◆ AIM OF THE EXERCISE
Count the lines that contain the string "OtherTok" in the records beneath, and respond with the number only.

Saved entries:
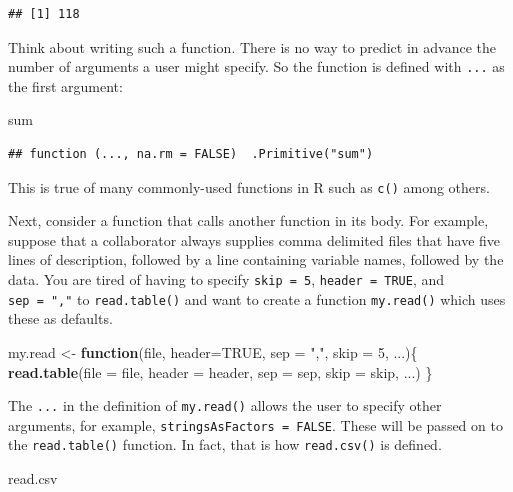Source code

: \documentclass[
]{krantz}
\newenvironment{Shaded}{\begin{snugshade}}{\end{snugshade}}
\newcommand{\ControlFlowTok}[1]{\textcolor[rgb]{0.13,0.29,0.53}{\textbf{#1}}}
\newcommand{\DataTypeTok}[1]{\textcolor[rgb]{0.13,0.29,0.53}{#1}}
\newcommand{\DecValTok}[1]{\textcolor[rgb]{0.00,0.00,0.81}{#1}}
\newcommand{\KeywordTok}[1]{\textcolor[rgb]{0.13,0.29,0.53}{\textbf{#1}}}
\newcommand{\NormalTok}[1]{#1}
\newcommand{\OtherTok}[1]{\textcolor[rgb]{0.56,0.35,0.01}{#1}}
\newcommand{\StringTok}[1]{\textcolor[rgb]{0.31,0.60,0.02}{#1}}
\begin{document}
\begin{verbatim}
## [1] 118
\end{verbatim}

Think about writing such a function. There is no way to predict in advance the number of arguments a user might specify. So the function is defined with \texttt{...} as the first argument:

\begin{Shaded}
\begin{Highlighting}[]
\NormalTok{sum}
\end{Highlighting}
\end{Shaded}

\begin{verbatim}
## function (..., na.rm = FALSE)  .Primitive("sum")
\end{verbatim}

This is true of many commonly-used functions in R such as \texttt{c()} among others.

Next, consider a function that calls another function in its body. For example, suppose that a collaborator always supplies comma delimited files that have five lines of description, followed by a line containing variable names, followed by the data. You are tired of having to specify \texttt{skip\ =\ 5}, \texttt{header\ =\ TRUE}, and \texttt{sep\ =\ ","} to \texttt{read.table()} and want to create a function \texttt{my.read()} which uses these as defaults.

\begin{Shaded}
\begin{Highlighting}[]
\NormalTok{my.read \textless{}{-}}\StringTok{ }\ControlFlowTok{function}\NormalTok{(file, }\DataTypeTok{header=}\OtherTok{TRUE}\NormalTok{, }\DataTypeTok{sep =} \StringTok{","}\NormalTok{, }\DataTypeTok{skip =} \DecValTok{5}\NormalTok{, ...)\{}
    \KeywordTok{read.table}\NormalTok{(}\DataTypeTok{file =}\NormalTok{ file, }\DataTypeTok{header =}\NormalTok{ header, }\DataTypeTok{sep =}\NormalTok{ sep, }\DataTypeTok{skip =}\NormalTok{ skip, ...)}
\NormalTok{\}}
\end{Highlighting}
\end{Shaded}

The \texttt{...} in the definition of \texttt{my.read()} allows the user to specify other arguments, for example, \texttt{stringsAsFactors\ =\ FALSE}. These will be passed on to the \texttt{read.table()} function. In fact, that is how \texttt{read.csv()} is defined.

\begin{Shaded}
\begin{Highlighting}[]
\NormalTok{read.csv}
\end{Highlighting}
\end{Shaded}
\end{document}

◆ ANSWER TO THIS EXERCISE
2